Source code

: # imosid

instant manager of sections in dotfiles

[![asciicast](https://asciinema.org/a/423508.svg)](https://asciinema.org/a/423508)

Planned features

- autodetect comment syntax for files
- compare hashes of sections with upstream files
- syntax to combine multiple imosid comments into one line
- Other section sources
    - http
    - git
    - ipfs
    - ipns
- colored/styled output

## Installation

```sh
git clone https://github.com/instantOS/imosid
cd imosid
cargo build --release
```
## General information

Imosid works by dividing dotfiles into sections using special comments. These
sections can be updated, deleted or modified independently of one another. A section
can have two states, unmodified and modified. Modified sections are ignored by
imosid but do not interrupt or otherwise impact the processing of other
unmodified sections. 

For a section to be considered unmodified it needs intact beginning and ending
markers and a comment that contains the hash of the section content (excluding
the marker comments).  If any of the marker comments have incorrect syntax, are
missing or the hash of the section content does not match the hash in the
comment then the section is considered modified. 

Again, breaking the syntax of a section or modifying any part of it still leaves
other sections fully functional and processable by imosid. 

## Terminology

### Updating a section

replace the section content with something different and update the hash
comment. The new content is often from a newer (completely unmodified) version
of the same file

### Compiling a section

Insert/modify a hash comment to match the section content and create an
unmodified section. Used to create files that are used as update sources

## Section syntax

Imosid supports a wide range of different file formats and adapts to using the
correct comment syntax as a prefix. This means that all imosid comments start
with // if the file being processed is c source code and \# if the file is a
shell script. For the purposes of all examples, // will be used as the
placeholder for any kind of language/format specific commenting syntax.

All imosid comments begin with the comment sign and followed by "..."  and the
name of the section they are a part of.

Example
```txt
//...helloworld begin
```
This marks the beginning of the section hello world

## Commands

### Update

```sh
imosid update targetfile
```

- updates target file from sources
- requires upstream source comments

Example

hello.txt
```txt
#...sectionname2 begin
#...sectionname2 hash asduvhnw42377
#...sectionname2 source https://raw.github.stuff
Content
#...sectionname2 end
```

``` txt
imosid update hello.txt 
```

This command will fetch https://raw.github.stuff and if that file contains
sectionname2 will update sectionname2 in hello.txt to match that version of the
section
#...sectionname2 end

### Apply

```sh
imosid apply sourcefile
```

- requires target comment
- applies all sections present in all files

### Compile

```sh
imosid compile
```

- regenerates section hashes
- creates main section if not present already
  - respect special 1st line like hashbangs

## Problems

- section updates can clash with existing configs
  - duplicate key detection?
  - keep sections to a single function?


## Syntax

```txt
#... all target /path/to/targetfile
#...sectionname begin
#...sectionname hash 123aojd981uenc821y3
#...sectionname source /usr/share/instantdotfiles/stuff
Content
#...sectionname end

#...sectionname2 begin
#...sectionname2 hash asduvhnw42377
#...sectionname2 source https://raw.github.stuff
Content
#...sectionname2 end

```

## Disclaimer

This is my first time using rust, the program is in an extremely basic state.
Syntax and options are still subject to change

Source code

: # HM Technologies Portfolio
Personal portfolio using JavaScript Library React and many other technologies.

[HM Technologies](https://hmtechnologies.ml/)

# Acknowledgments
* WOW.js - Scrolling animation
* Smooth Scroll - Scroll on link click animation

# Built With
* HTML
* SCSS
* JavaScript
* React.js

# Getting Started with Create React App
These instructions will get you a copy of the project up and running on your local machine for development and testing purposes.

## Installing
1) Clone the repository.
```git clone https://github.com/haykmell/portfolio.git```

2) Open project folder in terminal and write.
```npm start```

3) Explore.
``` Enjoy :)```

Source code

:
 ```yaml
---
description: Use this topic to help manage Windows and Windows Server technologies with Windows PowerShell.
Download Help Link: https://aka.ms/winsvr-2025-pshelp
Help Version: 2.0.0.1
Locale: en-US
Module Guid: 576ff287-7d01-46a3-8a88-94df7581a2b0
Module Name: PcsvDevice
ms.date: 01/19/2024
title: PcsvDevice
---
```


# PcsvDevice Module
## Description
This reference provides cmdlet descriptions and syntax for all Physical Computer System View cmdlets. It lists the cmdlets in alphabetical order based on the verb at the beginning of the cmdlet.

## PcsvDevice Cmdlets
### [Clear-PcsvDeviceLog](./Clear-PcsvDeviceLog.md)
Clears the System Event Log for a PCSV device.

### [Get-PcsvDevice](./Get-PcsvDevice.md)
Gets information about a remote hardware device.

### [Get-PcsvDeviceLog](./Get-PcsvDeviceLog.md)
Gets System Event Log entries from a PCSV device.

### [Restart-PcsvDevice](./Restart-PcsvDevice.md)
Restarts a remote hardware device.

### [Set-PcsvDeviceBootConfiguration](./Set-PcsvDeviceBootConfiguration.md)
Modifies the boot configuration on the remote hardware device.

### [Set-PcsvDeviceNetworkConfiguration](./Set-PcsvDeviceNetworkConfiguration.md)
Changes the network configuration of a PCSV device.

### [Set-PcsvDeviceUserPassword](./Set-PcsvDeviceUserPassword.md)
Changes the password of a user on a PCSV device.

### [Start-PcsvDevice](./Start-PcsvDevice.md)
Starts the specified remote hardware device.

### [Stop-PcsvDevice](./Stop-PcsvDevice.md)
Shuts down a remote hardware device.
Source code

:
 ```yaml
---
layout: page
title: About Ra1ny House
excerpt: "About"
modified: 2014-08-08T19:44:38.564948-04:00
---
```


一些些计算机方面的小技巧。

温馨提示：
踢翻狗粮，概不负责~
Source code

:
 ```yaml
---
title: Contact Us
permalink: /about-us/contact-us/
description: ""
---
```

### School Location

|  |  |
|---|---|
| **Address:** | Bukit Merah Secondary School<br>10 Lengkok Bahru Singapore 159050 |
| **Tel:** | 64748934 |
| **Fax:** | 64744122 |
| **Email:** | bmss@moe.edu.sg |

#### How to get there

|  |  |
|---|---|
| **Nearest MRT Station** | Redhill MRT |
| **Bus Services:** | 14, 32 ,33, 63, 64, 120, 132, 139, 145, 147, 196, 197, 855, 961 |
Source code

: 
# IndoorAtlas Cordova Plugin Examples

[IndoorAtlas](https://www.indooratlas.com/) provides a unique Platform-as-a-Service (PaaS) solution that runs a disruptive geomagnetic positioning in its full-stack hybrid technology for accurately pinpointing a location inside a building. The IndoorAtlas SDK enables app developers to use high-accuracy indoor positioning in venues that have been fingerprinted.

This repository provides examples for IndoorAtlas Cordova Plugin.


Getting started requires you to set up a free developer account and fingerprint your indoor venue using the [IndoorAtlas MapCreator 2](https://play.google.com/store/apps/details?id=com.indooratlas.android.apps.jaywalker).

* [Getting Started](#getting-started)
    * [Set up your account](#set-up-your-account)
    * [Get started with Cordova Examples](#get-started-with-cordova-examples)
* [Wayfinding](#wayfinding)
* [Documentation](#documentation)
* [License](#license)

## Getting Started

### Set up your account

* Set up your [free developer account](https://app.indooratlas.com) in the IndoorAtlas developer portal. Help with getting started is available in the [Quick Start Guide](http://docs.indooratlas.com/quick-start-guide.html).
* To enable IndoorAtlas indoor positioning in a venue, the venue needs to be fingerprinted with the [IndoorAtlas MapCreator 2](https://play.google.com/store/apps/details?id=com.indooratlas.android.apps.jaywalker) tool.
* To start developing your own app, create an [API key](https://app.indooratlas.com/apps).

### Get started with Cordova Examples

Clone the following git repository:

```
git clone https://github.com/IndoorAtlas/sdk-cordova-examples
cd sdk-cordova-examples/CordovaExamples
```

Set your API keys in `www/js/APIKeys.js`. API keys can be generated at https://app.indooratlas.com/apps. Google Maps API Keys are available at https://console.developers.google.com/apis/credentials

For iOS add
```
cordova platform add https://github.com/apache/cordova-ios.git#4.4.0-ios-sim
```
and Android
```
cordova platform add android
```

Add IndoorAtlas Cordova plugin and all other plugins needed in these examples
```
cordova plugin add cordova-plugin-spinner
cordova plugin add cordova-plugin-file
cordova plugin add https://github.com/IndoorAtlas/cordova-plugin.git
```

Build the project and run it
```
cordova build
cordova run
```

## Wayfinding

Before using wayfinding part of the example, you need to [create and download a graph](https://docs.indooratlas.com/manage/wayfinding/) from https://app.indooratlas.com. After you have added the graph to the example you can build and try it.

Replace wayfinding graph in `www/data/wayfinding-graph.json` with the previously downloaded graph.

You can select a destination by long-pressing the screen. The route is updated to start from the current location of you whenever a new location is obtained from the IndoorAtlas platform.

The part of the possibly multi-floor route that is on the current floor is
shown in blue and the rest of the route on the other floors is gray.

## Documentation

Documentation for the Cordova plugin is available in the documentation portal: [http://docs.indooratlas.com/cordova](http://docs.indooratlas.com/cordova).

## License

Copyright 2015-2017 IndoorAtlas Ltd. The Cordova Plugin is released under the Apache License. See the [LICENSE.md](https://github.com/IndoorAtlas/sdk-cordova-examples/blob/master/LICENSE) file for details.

+++++

Problem description: Would you return each line of the material above, unchanged, from the first one through the line where "markers and a" appears?

Task answer:
Source code

: # imosid

instant manager of sections in dotfiles

[![asciicast](https://asciinema.org/a/423508.svg)](https://asciinema.org/a/423508)

Planned features

- autodetect comment syntax for files
- compare hashes of sections with upstream files
- syntax to combine multiple imosid comments into one line
- Other section sources
    - http
    - git
    - ipfs
    - ipns
- colored/styled output

## Installation

```sh
git clone https://github.com/instantOS/imosid
cd imosid
cargo build --release
```
## General information

Imosid works by dividing dotfiles into sections using special comments. These
sections can be updated, deleted or modified independently of one another. A section
can have two states, unmodified and modified. Modified sections are ignored by
imosid but do not interrupt or otherwise impact the processing of other
unmodified sections. 

For a section to be considered unmodified it needs intact beginning and ending
markers and a comment that contains the hash of the section content (excluding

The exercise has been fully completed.